Melawan Stigma dan Diskriminasi Kusta

“Kusta, penyakit jangkitan yang tidak mudah menular dan bisa disembuhkan. Namun, bila penanganannya terlambat dapat mengakibatkan disabilitas,” ujar Fanny Rachman pada webinar bertajuk Suara untuk Indonesia Bebas Kusta: Stigma dan Mental Wellbeig pada Kusta, Selasa (23/8).

Perkembangan teknologi dan informasi, kata Fanny, menciptakan budaya baru. Sebab itu, sudah seharusnya tingkat literasi masyarakat ikut berkembang. Salah satunya literasi di bidang kesehatan.
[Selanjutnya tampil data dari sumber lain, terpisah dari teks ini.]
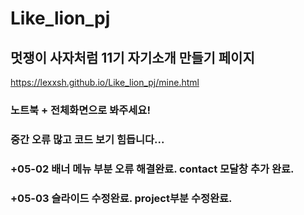 # Like_lion_pj

## 멋쟁이 사자처럼 11기 자기소개 만들기 페이지
https://lexxsh.github.io/Like_lion_pj/mine.html
### 노트북 + 전체화면으로 봐주세요!
### 중간 오류 많고 코드 보기 힘듭니다...

### +05-02 배너 메뉴 부분 오류 해결완료. contact 모달창 추가 완료.
### +05-03 슬라이드 수정완료. project부분 수정완료.
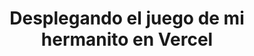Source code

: ---
title: 'Desplegando el juego de mi hermanito en Vercel'
technology: 'Cloud'
description: 'WhatsApp con AI'
pubDate: 'Jul 27 2024'
heroImage: '/programacion.png'
---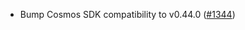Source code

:  - Bump Cosmos SDK compatibility to v0.44.0 ([#1344](https://github.com/informalsystems/ibc-rs/issues/1344))

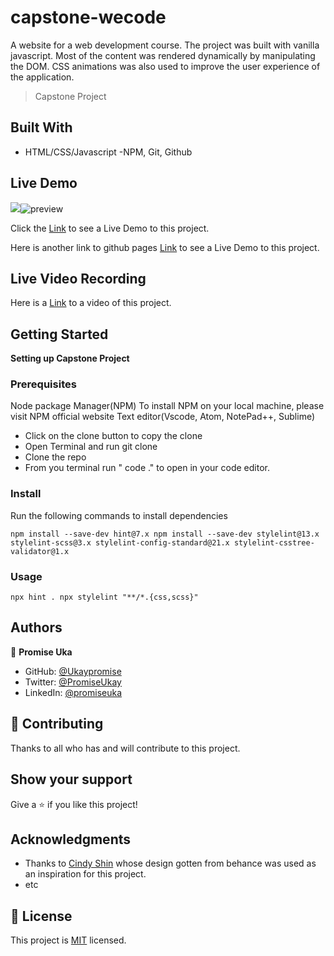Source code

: # capstone-wecode

A website for a web development course. The project was built with vanilla javascript. Most of the content was rendered dynamically by manipulating the DOM. CSS animations was also used to improve the user experience of the application.

> Capstone Project

## Built With

- HTML/CSS/Javascript
  -NPM, Git, Github

## Live Demo
![](../preview.png)![preview](https://user-images.githubusercontent.com/85847249/181614003-d00eff39-6350-43d8-bfd9-c778933b8bda.png)

Click the [Link](https://capstone-wecode.netlify.app/) to see a Live Demo to this project.


Here is another link to github pages [Link](https://ukaypromise.github.io/capstone-wecode/) to see a Live Demo to this project.

## Live Video Recording

Here is a [Link](https://www.loom.com/share/98568017719f4f30bd6c2ffbb6484680) to a video of this project.





## Getting Started

**Setting up Capstone Project**

### Prerequisites

Node package Manager(NPM)
To install NPM on your local machine, please visit NPM official website
Text editor(Vscode, Atom, NotePad++, Sublime)

- Click on the clone button to copy the clone
- Open Terminal and run git clone <copied address>
- Clone the repo
- From you terminal run " code ." to open in your code editor.

### Install

Run the following commands to install dependencies

`npm install --save-dev hint@7.x npm install --save-dev stylelint@13.x stylelint-scss@3.x stylelint-config-standard@21.x stylelint-csstree-validator@1.x`

### Usage

`npx hint . npx stylelint "**/*.{css,scss}"`

## Authors

👤 **Promise Uka**

- GitHub: [@Ukaypromise](https://github.com/Ukaypromise/)
- Twitter: [@PromiseUkay](https://twitter.com/PromiseUkay)
- LinkedIn: [@promiseuka](https://www.linkedin.com/in/promiseuka)

## 🤝 Contributing

Thanks to all who has and will contribute to this project.

## Show your support

Give a ⭐️ if you like this project!

## Acknowledgments

- Thanks to [Cindy Shin](https://github.com/Ukaypromise/) whose design gotten from behance was used as an inspiration for this project.
- etc

## 📝 License

This project is [MIT](./MIT.md) licensed.

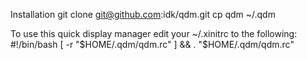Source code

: Installation
    git clone git@github.com:idk/qdm.git
    cp qdm ~/.qdm

To use this quick display manager edit your ~/.xinitrc to the following:
    #!/bin/bash
    [ -r "$HOME/.qdm/qdm.rc" ] && . "$HOME/.qdm/qdm.rc"
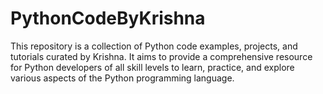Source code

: # PythonCodeByKrishna
This repository is a collection of Python code examples, projects, and tutorials curated by Krishna. It aims to provide a comprehensive resource for Python developers of all skill levels to learn, practice, and explore various aspects of the Python programming language.
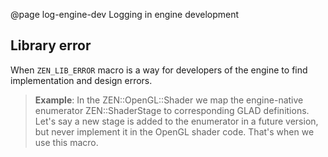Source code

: @page log-engine-dev Logging in engine development

## Library error

When ``ZEN_LIB_ERROR`` macro is a way for developers of the engine
to find implementation and design errors.

> **Example**:
> In the ZEN::OpenGL::Shader we map the engine-native enumerator
> ZEN::ShaderStage to corresponding GLAD definitions. Let's say
> a new stage is added to the enumerator in a future version,
> but never implement it in the OpenGL shader code.
> That's when we use this macro.
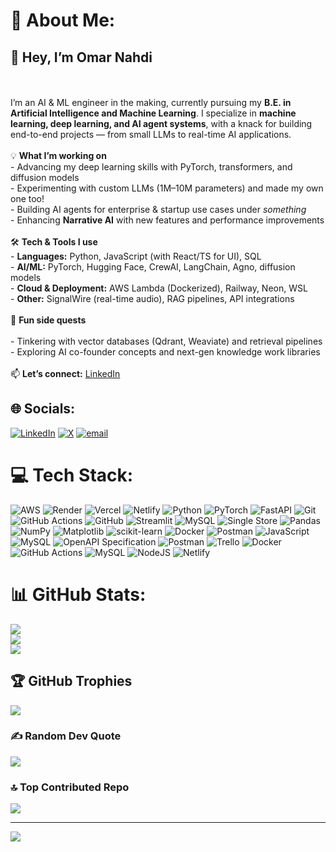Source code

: # 💫 About Me:
## 👋 Hey, I’m Omar Nahdi  
<br><br>I’m an AI & ML engineer in the making, currently pursuing my **B.E. in Artificial Intelligence and Machine Learning**. I specialize in **machine learning, deep learning, and AI agent systems**, with a knack for building end-to-end projects — from small LLMs to real-time AI applications.  <br><br>💡 **What I’m working on**  <br>- Advancing my deep learning skills with PyTorch, transformers, and diffusion models  <br>- Experimenting with custom LLMs (1M–10M parameters) and made my own one too!<br> - Building AI agents for enterprise & startup use cases under *something*  <br>- Enhancing **Narrative AI** with new features and performance improvements  <br><br>🛠 **Tech & Tools I use**  <br>- **Languages:** Python, JavaScript (with React/TS for UI), SQL  <br>- **AI/ML:** PyTorch, Hugging Face, CrewAI, LangChain, Agno, diffusion models  <br>- **Cloud & Deployment:** AWS Lambda (Dockerized), Railway, Neon, WSL  <br>- **Other:** SignalWire (real-time audio), RAG pipelines, API integrations  <br><br>🚀 **Fun side quests**  <br><br>- Tinkering with vector databases (Qdrant, Weaviate) and retrieval pipelines  <br>- Exploring AI co-founder concepts and next-gen knowledge work libraries  <br><br>📫 **Let’s connect:** [LinkedIn](https://www.linkedin.com/in/omarnahdi/)


## 🌐 Socials:
[![LinkedIn](https://img.shields.io/badge/LinkedIn-%230077B5.svg?logo=linkedin&logoColor=white)](https://linkedin.com/in/omarnahdi) [![X](https://img.shields.io/badge/X-black.svg?logo=X&logoColor=white)](https://x.com/OmarNahdiAI) [![email](https://img.shields.io/badge/Email-D14836?logo=gmail&logoColor=white)](mailto:omarnahdi.ai@gmail.com) 

# 💻 Tech Stack:
![AWS](https://img.shields.io/badge/AWS-%23FF9900.svg?style=for-the-badge&logo=amazon-aws&logoColor=white) ![Render](https://img.shields.io/badge/Render-%46E3B7.svg?style=for-the-badge&logo=render&logoColor=white) ![Vercel](https://img.shields.io/badge/vercel-%23000000.svg?style=for-the-badge&logo=vercel&logoColor=white) ![Netlify](https://img.shields.io/badge/netlify-%23000000.svg?style=for-the-badge&logo=netlify&logoColor=#00C7B7) ![Python](https://img.shields.io/badge/python-3670A0?style=for-the-badge&logo=python&logoColor=ffdd54) ![PyTorch](https://img.shields.io/badge/PyTorch-%23EE4C2C.svg?style=for-the-badge&logo=PyTorch&logoColor=white) ![FastAPI](https://img.shields.io/badge/FastAPI-005571?style=for-the-badge&logo=fastapi) ![Git](https://img.shields.io/badge/git-%23F05033.svg?style=for-the-badge&logo=git&logoColor=white) ![GitHub Actions](https://img.shields.io/badge/github%20actions-%232671E5.svg?style=for-the-badge&logo=githubactions&logoColor=white) ![GitHub](https://img.shields.io/badge/github-%23121011.svg?style=for-the-badge&logo=github&logoColor=white) ![Streamlit](https://img.shields.io/badge/Streamlit-%23FE4B4B.svg?style=for-the-badge&logo=streamlit&logoColor=white) ![MySQL](https://img.shields.io/badge/mysql-4479A1.svg?style=for-the-badge&logo=mysql&logoColor=white) ![Single Store](https://img.shields.io/badge/Single%20Store-AA00FF?style=for-the-badge&logo=singlestore&logoColor=white) ![Pandas](https://img.shields.io/badge/pandas-%23150458.svg?style=for-the-badge&logo=pandas&logoColor=white) ![NumPy](https://img.shields.io/badge/numpy-%23013243.svg?style=for-the-badge&logo=numpy&logoColor=white) ![Matplotlib](https://img.shields.io/badge/Matplotlib-%23ffffff.svg?style=for-the-badge&logo=Matplotlib&logoColor=black) ![scikit-learn](https://img.shields.io/badge/scikit--learn-%23F7931E.svg?style=for-the-badge&logo=scikit-learn&logoColor=white) ![Docker](https://img.shields.io/badge/docker-%230db7ed.svg?style=for-the-badge&logo=docker&logoColor=white) ![Postman](https://img.shields.io/badge/Postman-FF6C37?style=for-the-badge&logo=postman&logoColor=white) ![JavaScript](https://img.shields.io/badge/javascript-%23323330.svg?style=for-the-badge&logo=javascript&logoColor=%23F7DF1E) ![MySQL](https://img.shields.io/badge/mysql-4479A1.svg?style=for-the-badge&logo=mysql&logoColor=white) ![OpenAPI Specification](https://img.shields.io/badge/openapiinitiative-%23000000.svg?style=for-the-badge&logo=openapiinitiative&logoColor=white) ![Postman](https://img.shields.io/badge/Postman-FF6C37?style=for-the-badge&logo=postman&logoColor=white) ![Trello](https://img.shields.io/badge/Trello-%23026AA7.svg?style=for-the-badge&logo=Trello&logoColor=white) ![Docker](https://img.shields.io/badge/docker-%230db7ed.svg?style=for-the-badge&logo=docker&logoColor=white) ![GitHub Actions](https://img.shields.io/badge/github%20actions-%232671E5.svg?style=for-the-badge&logo=githubactions&logoColor=white) ![MySQL](https://img.shields.io/badge/mysql-4479A1.svg?style=for-the-badge&logo=mysql&logoColor=white) ![NodeJS](https://img.shields.io/badge/node.js-6DA55F?style=for-the-badge&logo=node.js&logoColor=white) ![Netlify](https://img.shields.io/badge/netlify-%23000000.svg?style=for-the-badge&logo=netlify&logoColor=#00C7B7)
# 📊 GitHub Stats:
![](https://github-readme-stats.vercel.app/api?username=omarnahdi&theme=dark&hide_border=false&include_all_commits=true&count_private=true)<br/>
![](https://nirzak-streak-stats.vercel.app/?user=omarnahdi&theme=dark&hide_border=false)<br/>
![](https://github-readme-stats.vercel.app/api/top-langs/?username=omarnahdi&theme=dark&hide_border=false&include_all_commits=true&count_private=true&layout=compact)

## 🏆 GitHub Trophies
![](https://github-profile-trophy.vercel.app/?username=omarnahdi&theme=onedark&no-frame=true&no-bg=false&margin-w=4)

### ✍️ Random Dev Quote
![](https://quotes-github-readme.vercel.app/api?type=horizontal&theme=dark)

### 🔝 Top Contributed Repo
![](https://github-contributor-stats.vercel.app/api?username=omarnahdi&limit=5&theme=dark&combine_all_yearly_contributions=true)

---
[![](https://visitcount.itsvg.in/api?id=omarnahdi&icon=0&color=0)](https://visitcount.itsvg.in)

<!-- Proudly created with GPRM ( https://gprm.itsvg.in ) -->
Namun, rawannya hoaks menjadi tantangan besar pada literasi kesehatan. Tentu, dengan menyediakan informasi yang absah dan jujur jadi upayanya.

Informasi salah akan berimbas terhadap respon yang salah, contohnya pada penyakit kusta. Menumbuhkan stigma di masyarakat. Banyak mitos terkait kusta. Padahal, informasi mengenai penyakitnya mudah didapatkan.

“Media diharapkan dapat memberikan informasi yang benar, efektif, dan menarik. Sehingga masyarakat dari berbagai latar belakang pendidikan, sosial dan budaya tidak hanya paham, tapi juga termotivasi untuk terlibat aktif dalam penanganan kusta di Indonesia,” ungkap Fanny Rachman.

Dilanjutkan oleh Paulan Aji Communications Officer dari NLR Indonesia. Ia paparkan ada enam mitos penyakit ini. Pertama, kusta mudah menular. Meskipun penyebaran Bacterium Leprae dapat melalui udara dan kontak langsung, tapi penularannya membutuhkan waktu yang lama. Maka, penularan Kusta tidak semudah itu.

Kedua, kusta tidak bisa disembuhkan. Nyatanya, kusta dapat disembuhkan dengan obat dan penanganan tertentu. Lanjutnya, kusta disebut hanya menyerang lansia. Nyatanya, penyakitnya dapat mengenai segala usia.

Empat, kusta juga dianggap sebagai kutukan. Inilah yang memunculkan stigma bahwa kusta adalah aib. Lima, penderita harus diisolasi, sehingga tidak memiliki kehidupan sosial. Pengidapnya dianggap tidak berguna lagi.

Terakhir, kusta disebut sebagai penyakit orang miskin. Faktanya, kusta dapat menyerang siapa saja tanpa memandang status sosial seseorang.

Berangkat dari itu, Aji mendorong media dan pers mahasiswa untuk menampilkan konten inspiratif dan menghilangkan stigma kusta. Cerita dari orang yang pernah mengalami kusta pun sebaiknya menampilkan perubahan yang positif.

Dilanjutkan oleh Achmad Mutiul Alim dari Jurnas.com, ia sebut blogger dan mahasiswa dapat membantu menyebarkan informasi kusta ke wilayahnya masing-masing. Sebab, media saja tidak cukup mengkampanyekan sosialisasi ini sampai ke masyarakat.

Di sisi lain, Nadhila Beladina dari Yayasan Satu Jalan Bersama alias Kelompok Mahasiswa Peduli Kusta ceritakan pengalamannya berinteraksi dengan pengidap kusta. Baginya, berbagi pengetahuan dapat meningkatkan taraf hidup masyarakat.

Sementara itu, Fanny Rachman kembali tambahkan bahwa penyandang disabilitas memiliki 22 hak yang diatur dalam pasal UU No. 8 Tahun 2016. Yaitu merangkup hak hidup, hak bebas stigma, hak privasi, dan hak keadilan.

Dilanjut hak keadilan, hak perlindungan hukum, hak pendidikan, serta hak pekerjaan. Kemudian kewirausahaan, hak koperasi, hak kesehatan, dan hak politik.

Diikuti hak keagamaan, hak keolahragaan, hak kebudayaan, hak pariwisata, juga hak kesejahteraan. Dilanjut hak sosial, hak aksebilitas, hak pelayanan publik, hak perlindungan dari bencana, dengan hak habilitasi, dan rehabilitas. Diakhiri hak konsensi beserta hak pendataan. 

Lanjutnya, jika stigma masyarakat mengenai kusta tidak dapat hilang, setidaknya dapat dikurangi. Butuh kerja keras dan kerja sama antar pers dan masyarakat. Salah satunya menyebarkan informasi yang valid tentang kusta. Hal ini akan berdampak besar akan pengidap Kusta dan keluarganya.

Kegiatan ini merupakan media gathering yang ditaja oleh NLR Indonesia yang berkolaborasi dengan Radio Kabar Berita. Dilangsungkan secara daring melalui Zoom Meeting dan Youtube.